Holly Burke posted on Saturday, June 23, 2012 - 10:57 am
Hello Dr. Muthen,
Thank you for your response. I did not add any other variables to the ESEM. I only did the ESEM to get factor scores (since my variables are categorical) from the three factor solution I found acceptable from the EFA. Here is my EFA code:
ANALYSIS: TYPE = COMPLEX MISSING; ROTATION = QUARTIMIN;
Here is my ESEM code (using the same 11 variables with the same data):
I am not sure what I am doing wrong, but the EFA 3-factor solution converges and has good fit, but the ESEM solution does not work (THE RESIDUAL COVARIANCE MATRIX (THETA) IS NOT POSITIVE DEFINITE...FACTOR SCORES WILL NOT BE COMPUTED DUE TO NONCONVERGENCE OR NONIDENTIFIED MODEL.)
Is it possible to request scoring coefficients in ESEM with categorical indicators? I am able to get factor scores using ESEM, but would like to get the scoring coefficients instead in order to apply them to another data set. Thank you.

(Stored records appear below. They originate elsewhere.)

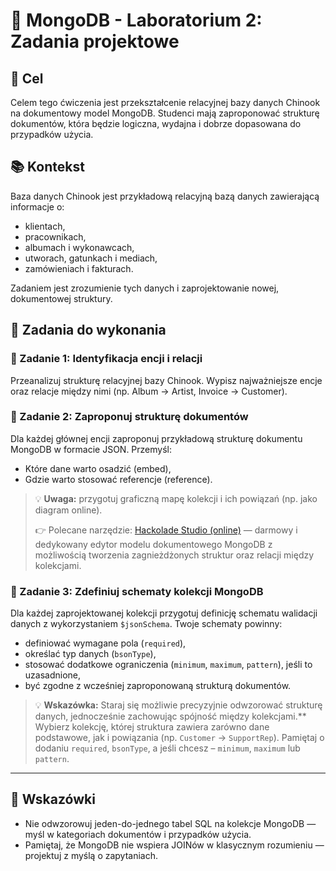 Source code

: # 🧪 MongoDB - Laboratorium 2: Zadania projektowe

## 🎯 Cel

Celem tego ćwiczenia jest przekształcenie relacyjnej bazy danych Chinook na dokumentowy model MongoDB. Studenci mają zaproponować strukturę dokumentów, która będzie logiczna, wydajna i dobrze dopasowana do przypadków użycia.

## 📚 Kontekst

Baza danych Chinook jest przykładową relacyjną bazą danych zawierającą informacje o:

* klientach,
* pracownikach,
* albumach i wykonawcach,
* utworach, gatunkach i mediach,
* zamówieniach i fakturach.

Zadaniem jest zrozumienie tych danych i zaprojektowanie nowej, dokumentowej struktury.

## 🧠 Zadania do wykonania

### 🔹 Zadanie 1: Identyfikacja encji i relacji

Przeanalizuj strukturę relacyjnej bazy Chinook. Wypisz najważniejsze encje oraz relacje między nimi (np. Album → Artist, Invoice → Customer).

### 🔹 Zadanie 2: Zaproponuj strukturę dokumentów

Dla każdej głównej encji zaproponuj przykładową strukturę dokumentu MongoDB w formacie JSON. Przemyśl:

* Które dane warto osadzić (embed),
* Gdzie warto stosować referencje (reference).

> 💡 **Uwaga:** przygotuj graficzną mapę kolekcji i ich powiązań (np. jako diagram online).
>
> 👉 Polecane narzędzie: [Hackolade Studio (online)](https://studio.hackolade.com/) — darmowy i dedykowany edytor modelu dokumentowego MongoDB z możliwością tworzenia zagnieżdżonych struktur oraz relacji między kolekcjami.


### 🔹 Zadanie 3: Zdefiniuj schematy kolekcji MongoDB

Dla każdej zaprojektowanej kolekcji przygotuj definicję schematu walidacji danych z wykorzystaniem `$jsonSchema`. Twoje schematy powinny:

* definiować wymagane pola (`required`),
* określać typ danych (`bsonType`),
* stosować dodatkowe ograniczenia (`minimum`, `maximum`, `pattern`), jeśli to uzasadnione,
* być zgodne z wcześniej zaproponowaną strukturą dokumentów.

> 💡 **Wskazówka:** Staraj się możliwie precyzyjnie odwzorować strukturę danych, jednocześnie zachowując spójność między kolekcjami.\*\* Wybierz kolekcję, której struktura zawiera zarówno dane podstawowe, jak i powiązania (np. `Customer` → `SupportRep`). Pamiętaj o dodaniu `required`, `bsonType`, a jeśli chcesz – `minimum`, `maximum` lub `pattern`.

---

## 📝 Wskazówki

* Nie odwzorowuj jeden-do-jednego tabel SQL na kolekcje MongoDB — myśl w kategoriach dokumentów i przypadków użycia.
* Pamiętaj, że MongoDB nie wspiera JOINów w klasycznym rozumieniu — projektuj z myślą o zapytaniach.



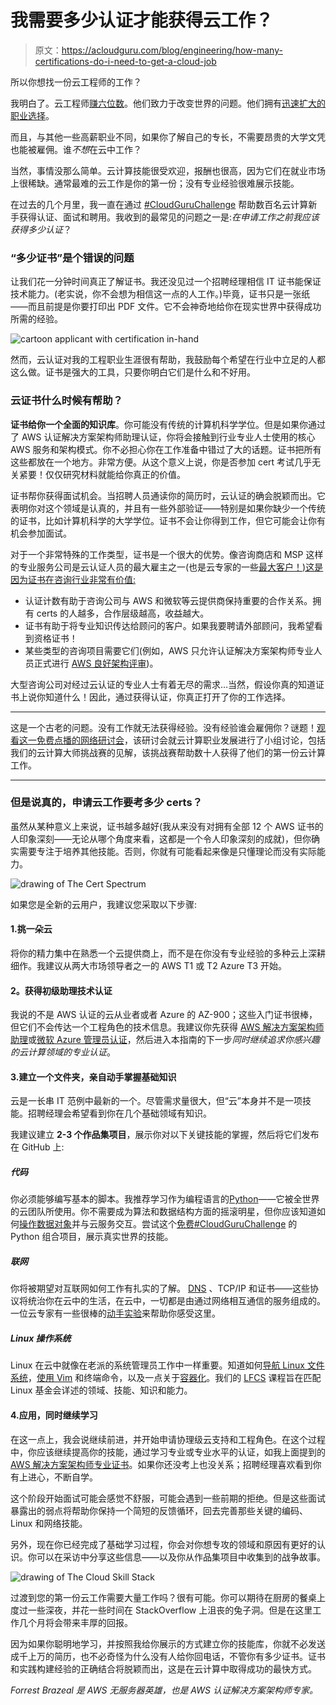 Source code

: # 我需要多少认证才能获得云工作？

> 原文：<https://acloudguru.com/blog/engineering/how-many-certifications-do-i-need-to-get-a-cloud-job>

所以你想找一份云工程师的工作？

我明白了。云工程师[赚六位数](https://acloudguru.com/blog/engineering/how-much-do-aws-google-and-microsoft-pay-cloud-talent)。他们致力于改变世界的问题。他们拥有[迅速扩大的职业选择](https://acloudguru.com/blog/news/a-cloud-guru-unveils-state-of-cloud-learning-report)。

而且，与其他一些高薪职业不同，如果你了解自己的专长，不需要昂贵的大学文凭也能被雇佣。谁*不想*在云中工作？

当然，事情没那么简单。云计算技能很受欢迎，报酬也很高，因为它们在就业市场上很稀缺。通常最难的云工作是你的第一份；没有专业经验很难展示技能。

在过去的几个月里，我一直在通过 [#CloudGuruChallenge](https://acloudguru.com/blog/news/introducing-the-cloudguruchallenge) 帮助数百名云计算新手获得认证、面试和聘用。我收到的最常见的问题之一是:*在申请工作之前我应该获得多少认证*？

### “多少证书”是个错误的问题

让我们花一分钟时间真正了解证书。我还没见过一个招聘经理相信 IT 证书能保证技术能力。(老实说，你不会想为相信这一点的人工作。)毕竟，证书只是一张纸——而且前提是你要打印出 PDF 文件。它不会神奇地给你在现实世界中获得成功所需的经验。

![cartoon applicant with certification in-hand](img/d69998e6df4a6ae3bda98425fded77ba.png)

然而，云认证对我的工程职业生涯很有帮助，我鼓励每个希望在行业中立足的人都这么做。证书是强大的工具，只要你明白它们是什么和不好用。

### 云证书什么时候有帮助？

**证书给你一个全面的知识库**。你可能没有传统的计算机科学学位。但是如果你通过了 AWS 认证解决方案架构师助理认证，你将会接触到行业专业人士使用的核心 AWS 服务和架构模式。你不必担心你在工作准备中错过了大的话题。证书把所有这些都放在一个地方。非常方便。从这个意义上说，你是否参加 cert 考试几乎无关紧要！仅仅研究材料就能给你真正的价值。

证书帮你获得面试机会。当招聘人员通读你的简历时，云认证的确会脱颖而出。它表明你对这个领域是认真的，并且有一些外部验证——特别是如果你缺少一个传统的证书，比如计算机科学的大学学位。证书不会让你得到工作，但它可能会让你有机会参加面试。

对于一个非常特殊的工作类型，证书是一个很大的优势。像咨询商店和 MSP 这样的专业服务公司是云认证人员的最大雇主之一(也是云专家的一些[最大客户！)这是因为证书在咨询行业非常有价值:](https://acloudguru.com/blog/business/partner-story-accenture)

*   认证计数有助于咨询公司与 AWS 和微软等云提供商保持重要的合作关系。拥有 certs 的人越多，合作层级越高，收益越大。
*   证书有助于将专业知识传达给顾问的客户。如果我要聘请外部顾问，我希望看到资格证书！
*   某些类型的咨询项目需要它们(例如，AWS 只允许认证解决方案架构师专业人员正式进行 [AWS 良好架构评审](https://acloud.guru/learn/aws-well-architected-framework?_ga=2.15607222.1040396949.1601913549-415638573.1596472192))。

大型咨询公司对经过云认证的专业人士有着无尽的需求…当然，假设你真的知道证书上说你知道什么！因此，通过获得认证，你真正打开了你的工作选择。

* * *

这是一个古老的问题。没有工作就无法获得经验。没有经验谁会雇佣你？谜题！[观看这一免费点播的网络研讨会](https://get.acloudguru.com/solving-no-experience-cloud-problem-webinar)，该研讨会就云计算职业发展进行了小组讨论，包括我们的云计算大师挑战赛的见解，该挑战赛帮助数十人获得了他们的第一份云计算工作。

* * *

### 但是说真的，申请云工作要考多少 certs？

虽然从某种意义上来说，证书越多越好(我从来没有对拥有全部 12 个 AWS 证书的人印象深刻——无论从哪个角度来看，这都是一个令人印象深刻的成就)，但你确实需要专注于培养其他技能。否则，你就有可能看起来像是只懂理论而没有实际能力。

![drawing of The Cert Spectrum](img/c7778cefd1450bb03366ff20088a4c2a.png)

如果您是全新的云用户，我建议您采取以下步骤:

#### 1.**挑一朵云**

将你的精力集中在熟悉一个云提供商上，而不是在你没有专业经验的多种云上深耕细作。我建议从两大市场领导者之一的 AWS T1 或 T2 Azure T3 开始。

#### **2。获得初级助理技术认证**

我说的不是 AWS 认证的云从业者或者 Azure 的 AZ-900；这些入门证书很棒，但它们不会传达一个工程角色的技术信息。我建议你先获得 [AWS 解决方案架构师助理](https://acloud.guru/learn/aws-certified-solutions-architect-associate?_ga=2.110608773.1040396949.1601913549-415638573.1596472192)或[微软 Azure 管理员认证](https://acloud.guru/learn/160303d7-6947-4fbc-9d19-fa304849f92e?_ga=2.1508785.1040396949.1601913549-415638573.1596472192)，然后进入本指南的下一步*同时继续追求你感兴趣的云计算领域的专业认证*。

#### 3.**建立一个文件夹，亲自动手掌握基础知识**

云是一长串 IT 范例中最新的一个。尽管需求量很大，但“云”本身并不是一项技能。招聘经理会希望看到你在几个基础领域有知识。

我建议建立 **2-3 个作品集项目**，展示你对以下关键技能的掌握，然后将它们发布在 GitHub 上:

##### **代码**

你必须能够编写基本的脚本。我推荐学习作为编程语言的[Python](https://acloud.guru/learn/df3778be-ba58-4be7-a232-aa658bed7517?_ga=2.111381508.1040396949.1601913549-415638573.1596472192)——它被全世界的云团队所使用。你不需要成为算法和数据结构方面的摇滚明星，但你应该知道如何[操作数据对象](https://acloud.guru/learn/a0abe7d4-ce82-4dfe-beb9-21d98f4c6941?_ga=2.102549889.1040396949.1601913549-415638573.1596472192)并与云服务交互。尝试这个[免费#CloudGuruChallenge](https://acloudguru.com/blog/engineering/cloudguruchallenge-python-aws-etl) 的 Python 组合项目，展示真实世界的技能。

##### **联网**

你将被期望对互联网如何工作有扎实的了解。 [DNS](https://acloud.guru/learn/2c3ff8e6-59e4-4e89-8b66-f82a507647ab?_ga=2.14541111.1040396949.1601913549-415638573.1596472192) 、TCP/IP 和证书——这些协议将统治你在云中的生活，在云中，一切都是由通过网络相互通信的服务组成的。一位云专家有一些很棒的[动手实验](https://learn.acloud.guru/handson/934b78e6-5327-4ed3-a369-1b60b382722f)来帮助你感受这里。

##### Linux 操作系统

Linux 在云中就像在老派的系统管理员工作中一样重要。知道如何[导航 Linux 文件系统](https://acloud.guru/learn/91c2746a-dfb4-46bb-98a3-a526efd0477b?_ga=2.169854497.1040396949.1601913549-415638573.1596472192)，[使用 Vim](https://acloud.guru/learn/85a18eac-0e55-419e-a416-301beed637e6?_ga=2.175040674.1040396949.1601913549-415638573.1596472192) 和终端命令，以及一点关于[容器化](https://acloud.guru/learn/108f9d35-6966-4fb6-a6cd-7af135329bba?_ga=2.169854497.1040396949.1601913549-415638573.1596472192)。我们的 [LFCS](https://acloudguru.com/course/linux-foundation-certified-system-administrator-lfcs) 课程旨在匹配 Linux 基金会详述的领域、技能、知识和能力。

#### 4.应用，同时继续学习

在这一点上，我会说继续前进，并开始申请协理级云支持和工程角色。在这个过程中，你应该继续提高你的技能，通过学习专业或专业水平的认证，如我上面提到的 [AWS 解决方案架构师专业证书](https://acloud.guru/learn/aws-certified-solutions-architect-professional?_ga=2.82636310.1040396949.1601913549-415638573.1596472192)。如果你还没考上也没关系；招聘经理喜欢看到你有上进心，不断自学。

这个阶段开始面试可能会感觉不舒服，可能会遇到一些前期的拒绝。但是这些面试暴露出的弱点将帮助你保持一个简短的反馈循环，回去完善那些关键的编码、Linux 和网络技能。

另外，现在你已经完成了基础学习过程，你会对你想专攻的领域和原因有更好的认识。你可以在采访中分享这些信息——以及你从作品集项目中收集到的战争故事。

![drawing of The Cloud Skill Stack](img/8d687de7aa0c15c4dc26b19b46da2dfb.png)

过渡到您的第一份云工作需要大量工作吗？很有可能。你可以期待在厨房的餐桌上度过一些深夜，并花一些时间在 StackOverflow 上沮丧的兔子洞。但是在这里工作几个月将会带来丰厚的回报。

因为如果你聪明地学习，并按照我给你展示的方式建立你的技能库，你就不必发送成千上万的简历，也不必奇怪为什么没有人给你回电话，不管你有多少证书。证书和实践构建经验的正确结合将脱颖而出，这是在云计算中取得成功的最快方式。

*Forrest Brazeal 是 AWS 无服务器英雄，也是 AWS 认证解决方案架构师专家。*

Sorry, I think I wasn't clear in my previous post. I am hoping to get scoring coefficients for an EFA using ML estimation on continuous variables, and then apply these scoring coefficients to raw data. My question is: where might I find information for applying scoring coefficients to raw data in Mplus? I do not want the factor scores because I will be applying the scoring coefficients to a separate data set. Thanks again.
is there any possibility to create factor score coefficients for models with categorical variables? I need them to create a weighted sum score and now I have no idea to weight except with the factor loadings. But this don't seeme to be a fine procedure in the literature.